In Tłįcho˛ Government v. Canada (Attorney General), 2015 NWTSC 9, the Northwest Territories Supreme Court granted the Tłįcho˛ First Nation interlocutory injunctive relief, thus delaying the Government of Canada from enacting major structural changes to the resource management system in the Mackenzie River Valley.

The Government of Canada recently passed legislation to amend the Mackenzie Valley Resource Management Act (MVRMA). This was done through the Northwest Territories Devolution Act (“Devolution Act”), which received Royal Assent on March 25, 2014.

The MVRMA currently allows for four land and water boards, with each board exercising jurisdiction over portions of the Mackenzie River Valley. These amendments to the MVRMA, once in force, will amalgamate the four boards into a single management board for the Mackenzie Valley.

At issue in this action is the Tłįcho˛’s Wek’èezhìi  Land and Water Board (the “WLWB”). This board has jurisdiction over the Wek’èezhìi Management Area, and was established to fulfill the Land Claims and Self-Government Agreement Among the Tłįcho˛ and the Government of the Northwest Territories and the Government of Canada (the “Tłįcho˛ Agreement”). This treaty is a modern treaty protected through section 35 of the Constitution Act, 1982.

The WLWB consists of four members and a chairperson, and two of the four members are appointed by the Tłįcho˛. However, if the amending provisions are permitted, the WLWB will cease to exist, and the Tłįcho˛ will only have the authority to appoint a single member out of the new ten member board that will manage the entire Mackenzie Valley.

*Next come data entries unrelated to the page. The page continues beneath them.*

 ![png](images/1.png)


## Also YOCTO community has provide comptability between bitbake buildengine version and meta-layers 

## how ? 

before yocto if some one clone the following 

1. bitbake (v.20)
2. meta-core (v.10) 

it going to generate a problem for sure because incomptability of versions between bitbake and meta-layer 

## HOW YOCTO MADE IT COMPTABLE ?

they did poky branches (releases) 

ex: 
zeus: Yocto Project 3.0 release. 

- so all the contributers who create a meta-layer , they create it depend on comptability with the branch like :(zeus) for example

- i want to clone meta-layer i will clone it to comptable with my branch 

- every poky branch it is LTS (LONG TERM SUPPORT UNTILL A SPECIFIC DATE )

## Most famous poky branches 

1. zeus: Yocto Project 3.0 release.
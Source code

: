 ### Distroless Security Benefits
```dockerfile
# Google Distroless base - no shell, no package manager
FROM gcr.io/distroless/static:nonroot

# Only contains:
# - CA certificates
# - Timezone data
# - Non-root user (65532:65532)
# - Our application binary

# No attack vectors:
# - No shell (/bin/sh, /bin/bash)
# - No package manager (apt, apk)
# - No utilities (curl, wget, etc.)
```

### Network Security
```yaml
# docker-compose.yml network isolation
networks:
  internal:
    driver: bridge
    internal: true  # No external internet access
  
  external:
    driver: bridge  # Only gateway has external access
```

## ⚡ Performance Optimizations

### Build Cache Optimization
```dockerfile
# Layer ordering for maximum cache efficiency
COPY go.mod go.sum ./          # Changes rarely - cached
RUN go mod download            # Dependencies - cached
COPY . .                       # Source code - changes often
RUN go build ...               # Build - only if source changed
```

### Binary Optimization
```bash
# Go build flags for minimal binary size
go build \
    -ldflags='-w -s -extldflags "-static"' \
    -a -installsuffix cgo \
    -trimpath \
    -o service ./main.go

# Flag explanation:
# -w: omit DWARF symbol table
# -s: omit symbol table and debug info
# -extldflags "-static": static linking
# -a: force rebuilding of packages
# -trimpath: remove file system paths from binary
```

The Court found that the Tłįcho˛ were entitled to injunctive relief because they had successfully established that:

  1. there was a serious issue to be tried;
  2. it would suffer irreparable harm should it not obtain the interlocutory relief; and
  3. the balance of convenience and public interest favoured the relief.

Further, the Court held that in order for the protection of constitutional rights to be meaningful, the courts must have the ability to ensure the enforcement of those rights. As such, it would be harmful if injunctive relief was not available to courts as against the Crown.

In reaching its decision the Court found that although the federal government underwent a consultation process in advance of the amendments, irreparable harm would be done if the consultation was not conducted according to the TłįchAgreement and if the Tłįcho˛ were subsequently restricted to the more limited role under the new management structure.

However, it is notable that the Court did not prevent the Governor-in-Council from promulgating an Order-in-Council bringing the amendments into force, as this power was granted by Parliament. Instead,  the provision in the Devolution Act that empowered the Governor-in-Council to bring the controversial amendments into force was suspended.

As a result of the decision, until a final determination is made in this action, the status quo will remain in the management and governance of the Mackenzie River Valley under all four existing boards, not just the WLWB.

The decision is important as it raises the spectre  of regulatory uncertainty in an area that is evolving quickly. Further, the inability of government and project proponents to know who will consider and potentially approve projects will make planning difficult for the time being.